Thx IV and Kissfan.
I know I come across as a bermabear to some, but I just believe in covering the downside and letting the up take care of itself.
Further, via my parents I have been involved in property since 1971, when dad first built a block of flats. Us kids were up there helping Dad's builder friend mix cement for the first cavity brick 4 pack. we wanted to do at least a 6 pack on the 870m2 Res B lot, but the Pine Rivers Council insisted we save half of the lot for septic catchment, which was serious overkill. In the pic below, the catchment area can be seen behind the carport and laundry.
Since then, I remember clearly the movement of Australian property well. In the mid 80s, Sydney prices saw strong growth, and lots of my 20 something friends were thinking if they didn't buy soon, they'd be unable to for years to come. Mind you, I am talking about urban professionals wanting to buy close to town, not at Campbelltown.
I saw Brisbane flat through the 90s. So when prices started pushing along in 2001-2, I thought ok, here's another boom to make up for the flat 90s, normal part of the cycle stuff. Now every old timer property investor I know (several greeks, italians, my mother, uncle, three high net worth mid sized developers) thought the end of 2003 was the end of the boom for another cycle.

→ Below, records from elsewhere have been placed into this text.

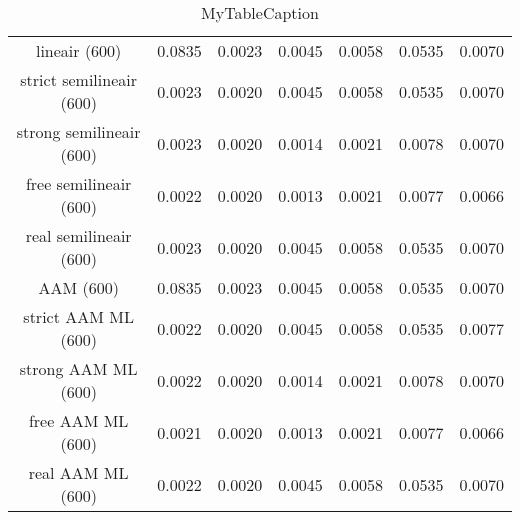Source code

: \begin{table}
\centering
\begin{tabular}{|c|c|c|c|c|c|c|}
\hline
 &  &  &  &  &  &  \\
\hline
lineair (600) & 0.0835 & 0.0023 & 0.0045 & 0.0058 & 0.0535 & 0.0070 \\
\hline
strict semilineair (600) & 0.0023 & 0.0020 & 0.0045 & 0.0058 & 0.0535 & 0.0070 \\
\hline
strong semilineair (600) & 0.0023 & 0.0020 & 0.0014 & 0.0021 & 0.0078 & 0.0070 \\
\hline
free semilineair (600) & 0.0022 & 0.0020 & 0.0013 & 0.0021 & 0.0077 & 0.0066 \\
\hline
real semilineair (600) & 0.0023 & 0.0020 & 0.0045 & 0.0058 & 0.0535 & 0.0070 \\
\hline
AAM (600) & 0.0835 & 0.0023 & 0.0045 & 0.0058 & 0.0535 & 0.0070 \\
\hline
strict AAM ML (600) & 0.0022 & 0.0020 & 0.0045 & 0.0058 & 0.0535 & 0.0077 \\
\hline
strong AAM ML (600) & 0.0022 & 0.0020 & 0.0014 & 0.0021 & 0.0078 & 0.0070 \\
\hline
free AAM ML (600) & 0.0021 & 0.0020 & 0.0013 & 0.0021 & 0.0077 & 0.0066 \\
\hline
real AAM ML (600) & 0.0022 & 0.0020 & 0.0045 & 0.0058 & 0.0535 & 0.0070 \\
\hline
\end{tabular}
\caption{MyTableCaption}
\label{table:MyTableLabel}
\end{table}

They started to progressively offload their self created 'superannuation'.
But then, in 2005, the market started to fire up again and continued until this year. I could not understand this and felt whatever was driving it was historically unprecedented and potentially very dangerous. That led me on a quest to find out what was permitting this growth.
My readings identified looser bank lending and banks borrowing higher portions of foreign capital to keep pushing our property prices up. There was sufficient foreign capital prepared to invest in our mortgages because we have amongst the highest interest rates in the OECD and our economy was being used as a proxy by foreigners who wanted to invest in the China boom, without the sovereign risk. This is the same money that Australia's non bank lenders were tapping into to compete against our banks.

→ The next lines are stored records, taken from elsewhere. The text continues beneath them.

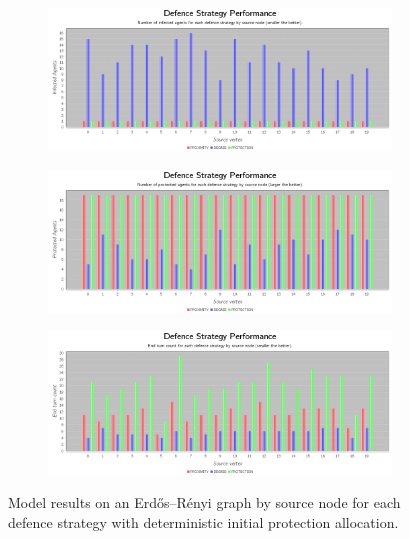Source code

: \documentclass[results.tex]{subfiles}
\begin{document}
\begin{figure}[!ht]
\centering
     \begin{subfigure}[b]{0.9\textwidth}
         \centering
         \includegraphics[width=\textwidth]{ErdosRenyi/Deterministic/DeterministicInfectedChart}
         \label{fig:er-det-infected}
     \end{subfigure}
     \vfill
     \begin{subfigure}[b]{0.9\textwidth}
         \centering
         \includegraphics[width=\textwidth]{ErdosRenyi/Deterministic/DeterministicProtectedChart}
         \label{fig:er-det-protected}
     \end{subfigure}
     \vfill
     \begin{subfigure}[b]{0.9\textwidth}
         \centering
         \includegraphics[width=\textwidth]{ErdosRenyi/Deterministic/DeterministicEndTurnChart}
         \label{fig:er-det-end}
     \end{subfigure}
        \caption{Model results on an Erdős–Rényi graph by source node for each defence strategy with deterministic initial protection allocation.}
        \label{fig:er-det-charts}
\end{figure}
\end{document}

However, global credit was expanding well beyond global gdp growth. And that's where the people I read saw a fragile house of cards building.
So, it is my historical perspective from the age of 8, and my readings, that make me realize this time it is different. It is not that I am a permabear. I have always seen property as a means for people to provide for their retirement. Many Greek and Italian friends of my Dad built 6 packs and had commercial sheds. My father and uncle did the same. Not many of my school mate's anglo parents did though. They all seemed stunned that I had to spend 3-4 hours on Saturdays mowing multiple lawns and cleaning up flats after dirty tenants vacated.
So that's why I have been manically reading macroeconomics for the last few years. The growth of the last decade has been historically unprecedented. And I think anyone with serious debt exposure should be taking a strong interest in what is happening globally. I appreciate the discussions I have here with those who do. Boz is a guy, who being Italian, I identify as having learnt a hell of a lot about macro economics, in English, over the last few years and I always read his posts. I have no doubt he is a smart boy. TopCropper and Sunfish also share similar perspectives to mine, just a different style of presenting it though. And I know many others read the world's designated bear media tarts. As for Steve Keen, I think he has identified there is a problem with too much debt, and I respect his analysis on that. However, I think he was unwise to go to the media and emphatically declare a 40% house price drop. Nevetheless, I can see his motives for doing it. Do I think there's going to be a 40% price fall? probably not. but it will all depend on how developed economies deleverage from the excess credit that built up over the last 10-15 years and global contagion of debt defaulters.